= SUPPLIED DATA =

::::::::::

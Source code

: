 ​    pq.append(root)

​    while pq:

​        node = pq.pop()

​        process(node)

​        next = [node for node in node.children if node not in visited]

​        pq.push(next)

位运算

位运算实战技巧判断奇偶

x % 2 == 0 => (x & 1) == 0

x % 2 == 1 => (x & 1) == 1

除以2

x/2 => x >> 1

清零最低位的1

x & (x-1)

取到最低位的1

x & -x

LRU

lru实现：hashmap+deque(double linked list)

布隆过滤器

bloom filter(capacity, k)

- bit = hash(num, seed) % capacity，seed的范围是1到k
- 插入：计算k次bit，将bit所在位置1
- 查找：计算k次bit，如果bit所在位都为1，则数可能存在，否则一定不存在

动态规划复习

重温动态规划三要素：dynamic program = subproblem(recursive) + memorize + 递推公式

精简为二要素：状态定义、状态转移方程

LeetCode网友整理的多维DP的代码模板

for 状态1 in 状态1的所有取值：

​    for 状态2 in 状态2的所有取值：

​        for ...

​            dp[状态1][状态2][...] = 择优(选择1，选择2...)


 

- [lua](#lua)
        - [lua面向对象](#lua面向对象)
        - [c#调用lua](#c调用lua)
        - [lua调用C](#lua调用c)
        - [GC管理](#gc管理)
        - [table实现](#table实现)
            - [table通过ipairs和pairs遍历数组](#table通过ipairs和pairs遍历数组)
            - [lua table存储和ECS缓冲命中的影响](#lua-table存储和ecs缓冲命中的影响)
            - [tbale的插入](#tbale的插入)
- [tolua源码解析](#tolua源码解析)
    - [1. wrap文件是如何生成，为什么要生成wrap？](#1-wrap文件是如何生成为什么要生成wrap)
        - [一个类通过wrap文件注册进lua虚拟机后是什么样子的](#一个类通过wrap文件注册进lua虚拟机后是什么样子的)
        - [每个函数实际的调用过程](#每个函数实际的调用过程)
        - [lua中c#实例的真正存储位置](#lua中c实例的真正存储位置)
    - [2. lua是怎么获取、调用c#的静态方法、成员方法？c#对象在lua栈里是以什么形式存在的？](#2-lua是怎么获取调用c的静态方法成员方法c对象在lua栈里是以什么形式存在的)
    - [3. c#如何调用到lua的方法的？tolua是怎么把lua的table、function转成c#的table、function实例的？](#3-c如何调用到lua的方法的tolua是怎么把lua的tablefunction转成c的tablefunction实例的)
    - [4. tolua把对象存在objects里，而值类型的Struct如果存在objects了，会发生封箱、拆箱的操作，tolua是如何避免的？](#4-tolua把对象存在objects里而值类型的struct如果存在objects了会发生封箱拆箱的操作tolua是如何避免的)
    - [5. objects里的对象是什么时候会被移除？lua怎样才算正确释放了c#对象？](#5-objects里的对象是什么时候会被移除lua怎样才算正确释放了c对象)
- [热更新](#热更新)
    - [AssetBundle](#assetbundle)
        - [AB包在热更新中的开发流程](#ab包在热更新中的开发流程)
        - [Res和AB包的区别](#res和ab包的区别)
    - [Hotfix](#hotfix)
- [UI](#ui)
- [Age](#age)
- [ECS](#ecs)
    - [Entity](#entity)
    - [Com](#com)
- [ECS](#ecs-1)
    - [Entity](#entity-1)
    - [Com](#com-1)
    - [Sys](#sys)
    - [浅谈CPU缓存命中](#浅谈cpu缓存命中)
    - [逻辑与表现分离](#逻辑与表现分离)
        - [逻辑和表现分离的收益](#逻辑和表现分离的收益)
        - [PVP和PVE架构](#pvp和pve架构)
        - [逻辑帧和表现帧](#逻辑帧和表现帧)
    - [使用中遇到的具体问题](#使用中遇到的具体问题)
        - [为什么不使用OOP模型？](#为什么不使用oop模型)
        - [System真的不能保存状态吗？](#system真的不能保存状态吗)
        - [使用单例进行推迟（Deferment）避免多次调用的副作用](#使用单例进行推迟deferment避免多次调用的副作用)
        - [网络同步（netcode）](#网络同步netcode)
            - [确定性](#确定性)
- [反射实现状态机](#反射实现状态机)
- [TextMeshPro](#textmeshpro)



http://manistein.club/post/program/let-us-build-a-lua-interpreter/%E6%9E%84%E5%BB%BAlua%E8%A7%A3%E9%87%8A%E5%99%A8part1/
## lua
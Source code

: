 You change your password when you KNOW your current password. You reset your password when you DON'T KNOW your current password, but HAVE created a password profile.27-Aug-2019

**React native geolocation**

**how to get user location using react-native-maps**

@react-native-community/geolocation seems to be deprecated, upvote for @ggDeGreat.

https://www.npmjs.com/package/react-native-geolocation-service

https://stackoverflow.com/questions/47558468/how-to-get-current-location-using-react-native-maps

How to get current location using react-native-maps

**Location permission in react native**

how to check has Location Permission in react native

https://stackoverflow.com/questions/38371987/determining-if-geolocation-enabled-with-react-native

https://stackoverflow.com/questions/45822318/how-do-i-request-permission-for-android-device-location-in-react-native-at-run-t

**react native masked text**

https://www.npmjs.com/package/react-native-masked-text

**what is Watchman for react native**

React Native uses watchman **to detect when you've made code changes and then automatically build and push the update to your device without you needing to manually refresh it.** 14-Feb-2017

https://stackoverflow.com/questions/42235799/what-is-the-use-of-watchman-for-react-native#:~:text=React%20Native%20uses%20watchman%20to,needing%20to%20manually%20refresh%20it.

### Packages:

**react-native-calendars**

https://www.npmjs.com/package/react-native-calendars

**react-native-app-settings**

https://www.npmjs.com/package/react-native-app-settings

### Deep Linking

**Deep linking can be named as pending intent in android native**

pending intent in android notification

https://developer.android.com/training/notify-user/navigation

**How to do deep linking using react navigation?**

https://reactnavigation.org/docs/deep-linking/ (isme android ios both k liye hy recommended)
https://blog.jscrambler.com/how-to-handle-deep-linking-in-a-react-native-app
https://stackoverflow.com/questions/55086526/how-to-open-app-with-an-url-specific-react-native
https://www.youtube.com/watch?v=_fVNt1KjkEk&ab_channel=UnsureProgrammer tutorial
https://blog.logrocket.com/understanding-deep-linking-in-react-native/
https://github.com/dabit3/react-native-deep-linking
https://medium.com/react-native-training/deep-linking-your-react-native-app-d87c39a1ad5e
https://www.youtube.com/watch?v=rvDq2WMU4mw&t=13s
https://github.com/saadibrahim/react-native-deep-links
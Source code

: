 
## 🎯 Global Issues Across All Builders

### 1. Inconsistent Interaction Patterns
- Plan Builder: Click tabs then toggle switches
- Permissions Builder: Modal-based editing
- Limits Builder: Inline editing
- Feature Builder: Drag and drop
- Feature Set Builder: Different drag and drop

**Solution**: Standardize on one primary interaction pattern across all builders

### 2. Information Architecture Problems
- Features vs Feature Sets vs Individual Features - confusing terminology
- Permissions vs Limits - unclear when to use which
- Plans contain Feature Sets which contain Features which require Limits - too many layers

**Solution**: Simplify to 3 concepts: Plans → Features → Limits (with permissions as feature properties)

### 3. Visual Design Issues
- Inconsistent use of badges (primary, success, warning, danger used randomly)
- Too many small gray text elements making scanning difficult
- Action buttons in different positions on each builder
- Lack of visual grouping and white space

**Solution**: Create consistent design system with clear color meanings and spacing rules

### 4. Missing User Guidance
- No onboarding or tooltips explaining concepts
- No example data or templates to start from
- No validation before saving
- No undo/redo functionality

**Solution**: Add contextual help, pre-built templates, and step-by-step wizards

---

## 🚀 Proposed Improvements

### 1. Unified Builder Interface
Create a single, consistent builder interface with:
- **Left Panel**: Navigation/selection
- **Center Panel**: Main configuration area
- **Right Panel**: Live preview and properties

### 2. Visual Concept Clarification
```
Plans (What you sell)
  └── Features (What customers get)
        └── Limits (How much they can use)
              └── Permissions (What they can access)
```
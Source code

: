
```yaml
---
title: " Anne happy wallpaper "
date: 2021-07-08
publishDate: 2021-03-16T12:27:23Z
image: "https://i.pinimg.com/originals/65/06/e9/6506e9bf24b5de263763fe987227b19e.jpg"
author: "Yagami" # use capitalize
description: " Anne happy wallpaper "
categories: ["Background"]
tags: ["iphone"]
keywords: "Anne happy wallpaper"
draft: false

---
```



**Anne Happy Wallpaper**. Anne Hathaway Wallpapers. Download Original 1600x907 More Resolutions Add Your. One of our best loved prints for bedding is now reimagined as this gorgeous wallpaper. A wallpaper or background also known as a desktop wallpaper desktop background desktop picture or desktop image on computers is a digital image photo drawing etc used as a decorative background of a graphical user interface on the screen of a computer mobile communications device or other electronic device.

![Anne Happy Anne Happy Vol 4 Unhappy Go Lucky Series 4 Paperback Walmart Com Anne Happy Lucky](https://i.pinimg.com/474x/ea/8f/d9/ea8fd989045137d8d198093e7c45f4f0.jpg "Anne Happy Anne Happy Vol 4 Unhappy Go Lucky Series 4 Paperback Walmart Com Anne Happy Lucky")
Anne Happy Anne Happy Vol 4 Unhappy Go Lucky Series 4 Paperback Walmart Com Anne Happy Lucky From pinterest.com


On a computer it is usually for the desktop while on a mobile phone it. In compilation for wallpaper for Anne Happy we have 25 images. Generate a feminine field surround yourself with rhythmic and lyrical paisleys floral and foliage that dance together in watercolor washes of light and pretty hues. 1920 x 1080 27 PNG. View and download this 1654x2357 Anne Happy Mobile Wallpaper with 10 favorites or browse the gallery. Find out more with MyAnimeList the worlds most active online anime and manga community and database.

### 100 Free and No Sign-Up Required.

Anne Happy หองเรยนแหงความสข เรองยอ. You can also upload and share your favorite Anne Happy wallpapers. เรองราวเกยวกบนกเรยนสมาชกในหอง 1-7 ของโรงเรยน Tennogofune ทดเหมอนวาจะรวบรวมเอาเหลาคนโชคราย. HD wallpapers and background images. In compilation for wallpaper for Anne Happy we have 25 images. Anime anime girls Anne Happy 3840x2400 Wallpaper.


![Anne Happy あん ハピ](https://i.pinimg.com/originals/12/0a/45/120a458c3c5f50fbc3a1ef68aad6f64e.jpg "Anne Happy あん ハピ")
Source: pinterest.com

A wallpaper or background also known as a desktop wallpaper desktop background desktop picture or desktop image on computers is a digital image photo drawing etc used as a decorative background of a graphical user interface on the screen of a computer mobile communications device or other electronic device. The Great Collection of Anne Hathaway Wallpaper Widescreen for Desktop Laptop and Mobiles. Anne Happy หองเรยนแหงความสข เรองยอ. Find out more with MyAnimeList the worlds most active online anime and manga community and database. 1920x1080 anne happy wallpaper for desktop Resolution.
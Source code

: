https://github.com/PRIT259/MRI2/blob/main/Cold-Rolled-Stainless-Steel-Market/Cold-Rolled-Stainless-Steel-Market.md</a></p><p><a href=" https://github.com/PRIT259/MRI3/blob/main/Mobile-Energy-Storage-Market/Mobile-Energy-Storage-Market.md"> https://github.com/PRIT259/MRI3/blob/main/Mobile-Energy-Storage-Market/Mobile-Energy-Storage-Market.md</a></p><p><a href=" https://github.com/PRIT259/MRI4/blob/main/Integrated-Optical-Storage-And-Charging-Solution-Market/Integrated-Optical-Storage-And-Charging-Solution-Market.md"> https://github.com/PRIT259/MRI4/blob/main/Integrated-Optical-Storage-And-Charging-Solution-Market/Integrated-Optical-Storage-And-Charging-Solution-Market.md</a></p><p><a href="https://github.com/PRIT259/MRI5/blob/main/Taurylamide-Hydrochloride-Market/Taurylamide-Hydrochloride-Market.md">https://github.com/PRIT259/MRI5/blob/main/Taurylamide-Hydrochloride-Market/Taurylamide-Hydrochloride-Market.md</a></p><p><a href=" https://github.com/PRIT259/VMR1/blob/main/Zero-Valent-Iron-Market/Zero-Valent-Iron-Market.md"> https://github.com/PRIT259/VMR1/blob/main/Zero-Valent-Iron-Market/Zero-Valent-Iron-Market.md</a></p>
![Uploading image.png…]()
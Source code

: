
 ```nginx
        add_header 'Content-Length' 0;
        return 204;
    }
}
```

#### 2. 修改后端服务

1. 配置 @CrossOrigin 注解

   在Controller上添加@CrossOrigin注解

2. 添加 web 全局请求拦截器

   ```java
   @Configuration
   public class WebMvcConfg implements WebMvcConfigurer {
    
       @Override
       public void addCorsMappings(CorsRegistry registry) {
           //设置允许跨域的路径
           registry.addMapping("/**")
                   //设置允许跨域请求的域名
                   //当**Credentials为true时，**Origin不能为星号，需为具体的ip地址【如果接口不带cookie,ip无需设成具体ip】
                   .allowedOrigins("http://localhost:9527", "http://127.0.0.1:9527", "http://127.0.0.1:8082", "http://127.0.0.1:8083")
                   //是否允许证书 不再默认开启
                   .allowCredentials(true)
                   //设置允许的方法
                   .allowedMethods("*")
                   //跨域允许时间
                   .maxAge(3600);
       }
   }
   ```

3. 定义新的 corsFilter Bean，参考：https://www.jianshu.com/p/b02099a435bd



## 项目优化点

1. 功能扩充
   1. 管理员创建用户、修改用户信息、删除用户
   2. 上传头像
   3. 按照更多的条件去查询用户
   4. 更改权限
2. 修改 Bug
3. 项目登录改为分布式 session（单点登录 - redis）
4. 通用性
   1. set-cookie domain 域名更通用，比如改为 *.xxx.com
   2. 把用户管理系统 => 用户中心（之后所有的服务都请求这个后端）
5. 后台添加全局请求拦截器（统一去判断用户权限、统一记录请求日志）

::::::::::

= WHAT THIS TASK INVOLVES =
In the lines above, find the word "originals" and copy every line it occurs in.

= EXERCISE RESULT =
image: "https://i.pinimg.com/originals/65/06/e9/6506e9bf24b5de263763fe987227b19e.jpg"
![Anne Happy あん ハピ](https://i.pinimg.com/originals/12/0a/45/120a458c3c5f50fbc3a1ef68aad6f64e.jpg "Anne Happy あん ハピ")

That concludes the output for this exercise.